A Complete Process of Adding & Scaling a New Application

This demo is broken into clear stages for adding an R-based application (HELPS) and running it at scale with Scalable.

Step 1: Add a new container target

Add a helps target to your Dockerfile (the one used by scalable_bootstrap).

FROM ubuntu:22.04 AS build_env

ENV DEBIAN_FRONTEND=noninteractive
RUN apt-get -y update && apt-get install -y \
    wget unzip openjdk-11-jdk-headless build-essential libtbb-dev \
    libboost-dev libboost-filesystem-dev libboost-system-dev \
    python3 python3-pip libboost-python-dev libboost-numpy-dev \
    ssh nano locate curl net-tools netcat-traditional git python3 python3-pip \
    python3-dev gcc libboost-python1.74 libboost-numpy1.74 openjdk-11-jre-headless libtbb12 rsync
RUN apt-get -y update && apt -y upgrade
RUN pip3 install --upgrade dask[complete] dask-jobqueue dask_mpi pyyaml joblib versioneer tomli xarray
RUN apt-get -y update && apt -y upgrade
RUN mkdir -p /usr/lib/R/site-library
ENV R_LIBS_USER /usr/lib/R/site-library
RUN chmod a+w /usr/lib/R/site-library
RUN apt-get install -y --no-install-recommends r-base r-base-dev
RUN apt-get install -y --no-install-recommends python3-rpy2
RUN python3 -m pip install -U pip
FROM build_env AS helps
RUN apt-get -y update && apt -y upgrade && apt-get -y -f install
RUN apt install --fix-missing -y software-properties-common
RUN add-apt-repository ppa:ubuntugis/ppa
RUN apt-get update
ENV R_LIBS_USER /usr/lib/R/site-library
RUN chmod a+w /usr/lib/R/site-library
RUN apt-get install -y libcurl4-openssl-dev libssl-dev libxml2-dev libudunits2-dev libproj-dev libavfilter-dev \
    libbz2-dev liblzma-dev libfontconfig1-dev libharfbuzz-dev libfribidi-dev libgeos-dev libgdal-dev
RUN git clone https://github.com/JGCRI/HELPS.git /HELPS

RUN echo "import rpy2.robjects.packages as rpackages" >> /install_script.py \
    && echo "utils = rpackages.importr('utils')" >> /install_script.py \
    && echo "utils.install_packages('devtools')" >> /install_script.py \
    && echo "utils.install_packages('arrow')" >> /install_script.py \
    && echo "utils.install_packages('assertthat')" >> /install_script.py
RUN python3 /install_script.py

RUN echo "import rpy2.robjects.packages as rpackages" > /install_script.py \
    && echo "devtools = rpackages.importr('devtools')" >> /install_script.py \
    && echo "devtools.install_github('JGCRI/HELPS', dependencies=True)" >> /install_script.py
RUN python3 /install_script.py

RUN echo "import rpy2.robjects.packages as rpackages" > /install_script.py \
    && echo "helps = rpackages.importr('HELPS')" >> /install_script.py
RUN python3 /install_script.py

COPY --from=scalable /scalable /scalable
RUN pip3 install /scalable/.
RUN pip3 install --force-reinstall xarray==2024.5.0
RUN pip3 install --force-reinstall numpy==1.26.4

Notes:

  • build_env is a recommended base for new targets.

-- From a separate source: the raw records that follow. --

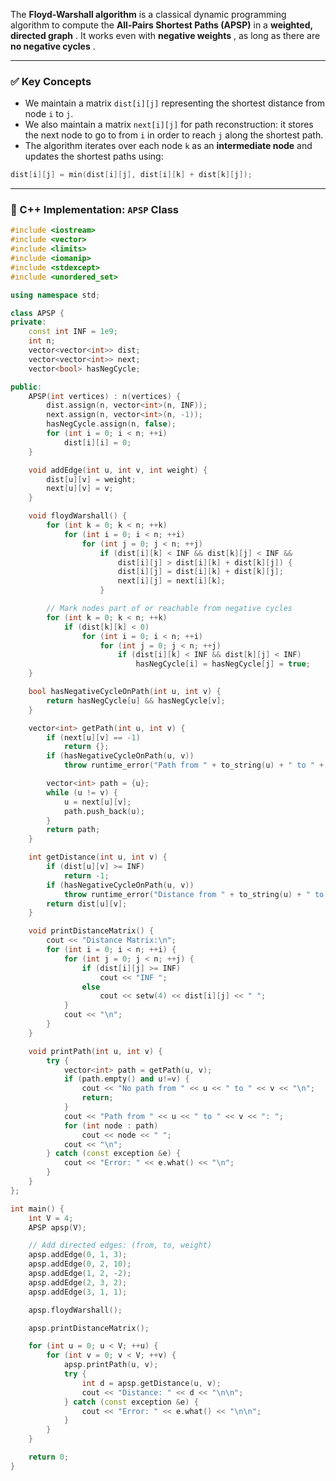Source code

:The **Floyd-Warshall algorithm** is a classical dynamic programming algorithm to compute the **All-Pairs Shortest Paths (APSP)** in a  **weighted, directed graph** . It works even with  **negative weights** , as long as there are  **no negative cycles** .

---

### ✅ **Key Concepts**

* We maintain a matrix `dist[i][j]` representing the shortest distance from node `i` to `j`.
* We also maintain a matrix `next[i][j]` for path reconstruction: it stores the next node to go to from `i` in order to reach `j` along the shortest path.
* The algorithm iterates over each node `k` as an **intermediate node** and updates the shortest paths using:

```cpp
dist[i][j] = min(dist[i][j], dist[i][k] + dist[k][j]);
```

---

### 🚀 C++ Implementation: `APSP` Class

```cpp
#include <iostream>
#include <vector>
#include <limits>
#include <iomanip>
#include <stdexcept>
#include <unordered_set>

using namespace std;

class APSP {
private:
    const int INF = 1e9;
    int n;
    vector<vector<int>> dist;
    vector<vector<int>> next;
    vector<bool> hasNegCycle;

public:
    APSP(int vertices) : n(vertices) {
        dist.assign(n, vector<int>(n, INF));
        next.assign(n, vector<int>(n, -1));
        hasNegCycle.assign(n, false);
        for (int i = 0; i < n; ++i)
            dist[i][i] = 0;
    }

    void addEdge(int u, int v, int weight) {
        dist[u][v] = weight;
        next[u][v] = v;
    }

    void floydWarshall() {
        for (int k = 0; k < n; ++k)
            for (int i = 0; i < n; ++i)
                for (int j = 0; j < n; ++j)
                    if (dist[i][k] < INF && dist[k][j] < INF &&
                        dist[i][j] > dist[i][k] + dist[k][j]) {
                        dist[i][j] = dist[i][k] + dist[k][j];
                        next[i][j] = next[i][k];
                    }

        // Mark nodes part of or reachable from negative cycles
        for (int k = 0; k < n; ++k)
            if (dist[k][k] < 0)
                for (int i = 0; i < n; ++i)
                    for (int j = 0; j < n; ++j)
                        if (dist[i][k] < INF && dist[k][j] < INF)
                            hasNegCycle[i] = hasNegCycle[j] = true;
    }

    bool hasNegativeCycleOnPath(int u, int v) {
        return hasNegCycle[u] && hasNegCycle[v];
    }

    vector<int> getPath(int u, int v) {
        if (next[u][v] == -1)
            return {};
        if (hasNegativeCycleOnPath(u, v))
            throw runtime_error("Path from " + to_string(u) + " to " + to_string(v) + " involves a negative cycle.");

        vector<int> path = {u};
        while (u != v) {
            u = next[u][v];
            path.push_back(u);
        }
        return path;
    }

    int getDistance(int u, int v) {
        if (dist[u][v] >= INF)
            return -1;
        if (hasNegativeCycleOnPath(u, v))
            throw runtime_error("Distance from " + to_string(u) + " to " + to_string(v) + " involves a negative cycle.");
        return dist[u][v];
    }

    void printDistanceMatrix() {
        cout << "Distance Matrix:\n";
        for (int i = 0; i < n; ++i) {
            for (int j = 0; j < n; ++j) {
                if (dist[i][j] >= INF)
                    cout << "INF ";
                else
                    cout << setw(4) << dist[i][j] << " ";
            }
            cout << "\n";
        }
    }

    void printPath(int u, int v) {
        try {
            vector<int> path = getPath(u, v);
            if (path.empty() and u!=v) {
                cout << "No path from " << u << " to " << v << "\n";
                return;
            } 
            cout << "Path from " << u << " to " << v << ": ";
            for (int node : path)
                cout << node << " ";
            cout << "\n";
        } catch (const exception &e) {
            cout << "Error: " << e.what() << "\n";
        }
    }
};

int main() {
    int V = 4;
    APSP apsp(V);

    // Add directed edges: (from, to, weight)
    apsp.addEdge(0, 1, 3);
    apsp.addEdge(0, 2, 10);
    apsp.addEdge(1, 2, -2);
    apsp.addEdge(2, 3, 2);
    apsp.addEdge(3, 1, 1);

    apsp.floydWarshall();

    apsp.printDistanceMatrix();

    for (int u = 0; u < V; ++u) {
        for (int v = 0; v < V; ++v) {
            apsp.printPath(u, v);
            try {
                int d = apsp.getDistance(u, v);
                cout << "Distance: " << d << "\n\n";
            } catch (const exception &e) {
                cout << "Error: " << e.what() << "\n\n";
            }
        }
    }

    return 0;
}
```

  • rpy2 is used here for consistency with runtime access patterns.

  • Keep core package version pins aligned with other Scalable targets.

Step 2: Build and publish the new target

Run scalable_bootstrap and select helps when prompted for targets. Bootstrap will build locally and upload to the remote system.

Step 3: Create a preload script for R imports

Preloading R objects avoids repeated session initialization and reduces runtime issues.

def dask_setup(worker):
    import rpy2.robjects.packages as rpackages
    import rpy2.robjects as r

    helps = rpackages.importr('HELPS')
    worker.imports = {}
    worker.imports['HELPS'] = helps
    worker.imports['country_raster'] = r.r['country_raster']
    worker.imports['reg_WB_raster'] = r.r['reg_WB_raster']

Step 4: Define task functions

Each function pulls R objects from worker.imports.

from scalable import *

def run_heatstress(hurs_file_name, tas_file_name, rsds_file_name, target_year):
    worker = get_worker()
    helps = worker.imports['HELPS']

    return helps.cal_heat_stress(
        TempRes="month",
        SECTOR="SUNF_R",
        HS=helps.WBGT_ESI,
        YEAR_INPUT=target_year,
        a=hurs_file_name,
        b=tas_file_name,
        c=rsds_file_name,
    )
def run_physical_work_capacity(heat_stress_raster):
    worker = get_worker()
    helps = worker.imports['HELPS']

    return helps.cal_pwc(
        WBGT=heat_stress_raster,
        LHR=helps.LHR_Hothaps,
        workload="high",
    )
def run_annualized_physical_work_capacity(physical_work_capacity_raster):
    worker = get_worker()
    helps = worker.imports['HELPS']

    return helps.monthly_to_annual(
        input_rack=physical_work_capacity_raster,
        SECTOR="SUNF_R",
    )
def run_country_physical_work_capacity(annualized_physical_work_capacity_df):
    worker = get_worker()
    helps = worker.imports['HELPS']
    country_raster = worker.imports['country_raster']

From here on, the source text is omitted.